Classification#

Classification is the process of grouping images into predetermined categories. Classification can be used to discriminate images based on user preference, e.g. different cell types, phenotypes or tissue types etc.

Labelling#

To train a neural network for classification it is necessary to create images that are labelled accordingly.

../_images/classif_tools.png — Object detection tools#

Different tools and functions in MIA exist to label images for classification.

To label an image select a tool and draw inside the image to label image objects.

Note

There is no save option as all changes during labelling are saved immediately. Use or ctrl + z to undo the last labelling action.

All labels are saved in a subfolder inside the currently active folder and have the same file name as the currently selected image, but with .npz as file extension.

Tools#

As classification only needs a single label for each image, the tools are simpler compared to other applications and you do not have to explicitly click inside the image.

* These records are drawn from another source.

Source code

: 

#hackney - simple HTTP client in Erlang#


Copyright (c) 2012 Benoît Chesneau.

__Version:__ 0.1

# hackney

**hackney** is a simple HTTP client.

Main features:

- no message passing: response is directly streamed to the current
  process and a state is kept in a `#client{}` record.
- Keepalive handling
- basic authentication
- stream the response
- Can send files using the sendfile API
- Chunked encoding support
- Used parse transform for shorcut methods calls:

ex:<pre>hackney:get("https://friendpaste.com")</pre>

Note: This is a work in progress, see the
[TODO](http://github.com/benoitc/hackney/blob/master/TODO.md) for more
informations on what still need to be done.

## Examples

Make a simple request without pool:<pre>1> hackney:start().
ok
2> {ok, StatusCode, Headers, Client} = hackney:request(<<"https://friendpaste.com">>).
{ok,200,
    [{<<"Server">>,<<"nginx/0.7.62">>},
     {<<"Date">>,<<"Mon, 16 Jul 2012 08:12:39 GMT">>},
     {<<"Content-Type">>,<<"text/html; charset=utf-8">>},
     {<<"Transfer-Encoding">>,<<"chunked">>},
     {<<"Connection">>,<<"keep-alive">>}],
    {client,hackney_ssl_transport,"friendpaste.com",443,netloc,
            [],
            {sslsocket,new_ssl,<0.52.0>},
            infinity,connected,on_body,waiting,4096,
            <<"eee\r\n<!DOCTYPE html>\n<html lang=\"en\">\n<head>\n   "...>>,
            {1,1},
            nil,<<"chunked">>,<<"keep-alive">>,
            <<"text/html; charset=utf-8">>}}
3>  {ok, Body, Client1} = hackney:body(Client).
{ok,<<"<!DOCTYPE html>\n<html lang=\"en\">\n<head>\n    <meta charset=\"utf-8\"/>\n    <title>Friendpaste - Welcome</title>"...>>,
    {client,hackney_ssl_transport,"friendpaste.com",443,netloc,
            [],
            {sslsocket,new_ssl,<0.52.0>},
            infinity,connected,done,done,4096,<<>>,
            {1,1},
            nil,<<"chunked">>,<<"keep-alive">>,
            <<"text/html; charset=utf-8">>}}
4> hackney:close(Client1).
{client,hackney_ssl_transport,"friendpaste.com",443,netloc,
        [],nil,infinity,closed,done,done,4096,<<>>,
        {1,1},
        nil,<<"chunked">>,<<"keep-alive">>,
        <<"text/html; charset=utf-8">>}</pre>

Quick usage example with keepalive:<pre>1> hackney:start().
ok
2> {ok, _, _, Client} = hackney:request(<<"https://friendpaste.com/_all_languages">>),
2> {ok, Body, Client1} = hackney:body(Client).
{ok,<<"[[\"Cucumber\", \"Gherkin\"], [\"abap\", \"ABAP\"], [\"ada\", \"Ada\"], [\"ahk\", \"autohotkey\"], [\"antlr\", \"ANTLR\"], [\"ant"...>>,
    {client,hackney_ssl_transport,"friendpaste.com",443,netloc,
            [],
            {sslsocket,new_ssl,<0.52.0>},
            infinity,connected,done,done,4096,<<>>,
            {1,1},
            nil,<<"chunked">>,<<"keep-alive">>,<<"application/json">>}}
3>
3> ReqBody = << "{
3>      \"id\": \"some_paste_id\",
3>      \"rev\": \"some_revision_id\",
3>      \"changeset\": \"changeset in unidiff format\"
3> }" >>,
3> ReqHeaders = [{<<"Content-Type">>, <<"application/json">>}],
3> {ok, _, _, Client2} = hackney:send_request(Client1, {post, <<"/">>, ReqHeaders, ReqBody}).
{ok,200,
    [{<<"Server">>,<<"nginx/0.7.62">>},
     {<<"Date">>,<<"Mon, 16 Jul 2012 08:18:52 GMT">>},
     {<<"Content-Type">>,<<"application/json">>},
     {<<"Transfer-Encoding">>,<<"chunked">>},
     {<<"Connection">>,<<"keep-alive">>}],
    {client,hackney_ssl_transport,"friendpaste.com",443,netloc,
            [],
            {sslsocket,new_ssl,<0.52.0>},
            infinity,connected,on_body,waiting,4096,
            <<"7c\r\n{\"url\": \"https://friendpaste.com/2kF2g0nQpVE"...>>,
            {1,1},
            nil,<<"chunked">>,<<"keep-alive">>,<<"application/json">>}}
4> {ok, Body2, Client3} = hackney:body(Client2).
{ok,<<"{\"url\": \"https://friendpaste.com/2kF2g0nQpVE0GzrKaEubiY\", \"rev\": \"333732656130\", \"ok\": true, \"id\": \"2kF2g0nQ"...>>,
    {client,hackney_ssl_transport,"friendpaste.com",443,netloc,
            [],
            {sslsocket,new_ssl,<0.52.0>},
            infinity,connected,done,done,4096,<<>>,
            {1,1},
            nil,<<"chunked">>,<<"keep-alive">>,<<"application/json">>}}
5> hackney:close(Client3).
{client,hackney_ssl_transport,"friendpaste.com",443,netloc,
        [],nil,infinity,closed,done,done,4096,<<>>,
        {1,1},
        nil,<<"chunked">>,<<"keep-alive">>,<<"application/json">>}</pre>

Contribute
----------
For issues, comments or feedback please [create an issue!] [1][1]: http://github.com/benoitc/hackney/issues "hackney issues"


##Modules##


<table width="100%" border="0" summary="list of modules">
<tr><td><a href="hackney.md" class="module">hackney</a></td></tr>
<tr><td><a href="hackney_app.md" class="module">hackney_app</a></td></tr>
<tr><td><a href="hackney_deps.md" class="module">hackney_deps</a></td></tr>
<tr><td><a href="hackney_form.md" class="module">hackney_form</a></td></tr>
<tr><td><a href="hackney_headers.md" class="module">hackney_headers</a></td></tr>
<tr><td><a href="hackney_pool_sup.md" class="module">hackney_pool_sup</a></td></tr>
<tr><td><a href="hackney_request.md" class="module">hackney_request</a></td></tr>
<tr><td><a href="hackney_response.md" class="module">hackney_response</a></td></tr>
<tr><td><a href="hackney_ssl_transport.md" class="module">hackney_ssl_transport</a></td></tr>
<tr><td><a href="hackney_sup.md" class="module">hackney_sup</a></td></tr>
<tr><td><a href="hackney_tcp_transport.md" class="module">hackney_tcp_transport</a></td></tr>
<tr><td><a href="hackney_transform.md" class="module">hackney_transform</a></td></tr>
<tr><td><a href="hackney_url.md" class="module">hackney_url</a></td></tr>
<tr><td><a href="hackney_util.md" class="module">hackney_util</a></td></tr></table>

By pressing or F1 currently selected class is assigned to the image.

By pressing or F2 currently selected class is assigned to the image and the next image is selected.

Tip

The classification label is shown as a border around the image with the color of the corresponding class

Training#

For details about neural network training see Training.

Neural Network architectures#

For classification there is no extra architecture implemented, meaning that the architecture is identical to the backbone.

Tip

All architectures are implemented without fully connected layers, even if the original architecture had fully connected layers (like vgg-nets).

The following backbones are currently supported, untrained or with pretrained weights pre-trained on imagenet dataset [2]:

Model	Options	Ref.
DenseNet	densenet121, densenet169, densenet201	[3]
EfficientNet	efficientnetb0, efficientnetb1, efficientnetb2, efficientnetb3, efficientnetb4, efficientnetb5, efficientnetb6, efficientnetb7	[4]
Inception	inceptionv3, inceptionresnetv2	[5]
MobileNet	mobilenet, mobilenetv2	[6]
NasNet	nasnetlarge, nasnetmobile	[7]
ResNet	resnet18, resnet34, resnet50, resnet101, resnet152, resnet50v2, resnet101v2, resnet152v2	[8]
ResNeXt	resnext50, resnext101	[9]
SE-ResNet	seresnet18, seresnet34, seresnet50, seresnet101, seresnet152	[10]
SE-ResNeXt	seresnext50, seresnext101	[10]
SENet	senet154	[10]
VGG	vgg16, vgg19	[11]
Xception	xception	[12]

Tip

Generally the numbers behind the backbone architecture gives either the number of convolutional layers (e.g. resnet18) or the model version (e.g. inceptionv3).
When you have limited computing recources use a small network architecture or a network optimized for efficiency (e.g. mobilenetv2).
From the supported network-backbones the nasnetlarge shows the highest performance on imagenet classification.
From the supported network-backbones the mobilenet has the fastest processing time and fewest parameters.

Losses and Metrics#

For classification several objective function have been tested for neural network optimization and directly impact the model training. Metrics are used to measure the performance of the trained model, but are independent of the optimization and the training process. The loss and metric functions can be set in Train Model → Settings.

Cross Entropy#

The cross entropy loss is a widely used objective function used for classification. It is defined as:

\[L_{CE} = -\sum_{i=1}^{n}{p_i log(q_i)},\]

with \(p_i\) the true label and \(q_i\) the model prediction for the \(i_{th}\) class.

Focal Loss#

The focal loss is an extension of the cross entropy, which improves performance for unbalanced datasets [13]. It is defined as follows:

\[L_{FL} = -\sum_{i=1}^{n}{(1-q_i)^\gamma p_i log(q_i)},\]

with \(\gamma\) as the focussing parameter. Default is set \(\gamma = 2\).

Kullback-Leibler Divergence#

The Kullback-Leibler Divergence, sometimes referred as relative entropy, is defined as follows:

\[L_{KL} = -\sum_{i=1}^{n}{p_i (log(p_i)-log(q_i))}.\]

Accuracy#

The pixel accuracy measures all images that are classified correctly:

\[L_{acc} = \frac{t_p + t_n}{t_p + t_n + f_p + f_n},\]

with \(t_p\) the true positives (\(p_i=1\) and \(q_i=1\)), \(t_n\) the true negatives (\(p_i=0\) and \(q_i=0\)), \(f_p\) the false positives (\(p_i=0\) and \(q_i=1\)) and \(f_n\) the false negatives (\(p_i=1\) and \(q_i=0\)). The accuracy is a misleading measure for imbalanced data.

Precision#

The precision measures how many of all predicted positives, actually are positve:

\[L_{acc} = \frac{t_p}{t_p + f_p}.\]

Recall#

The recall measures how many of the actual positives, are predicted as positve:

\[L_{acc} = \frac{t_p}{t_p + f_n}.\]

F1-Score#

The F1-score is a balanced measure of precision and recall

\[L_{acc} = 2 \frac{precision * recall}{precision + recall}.\]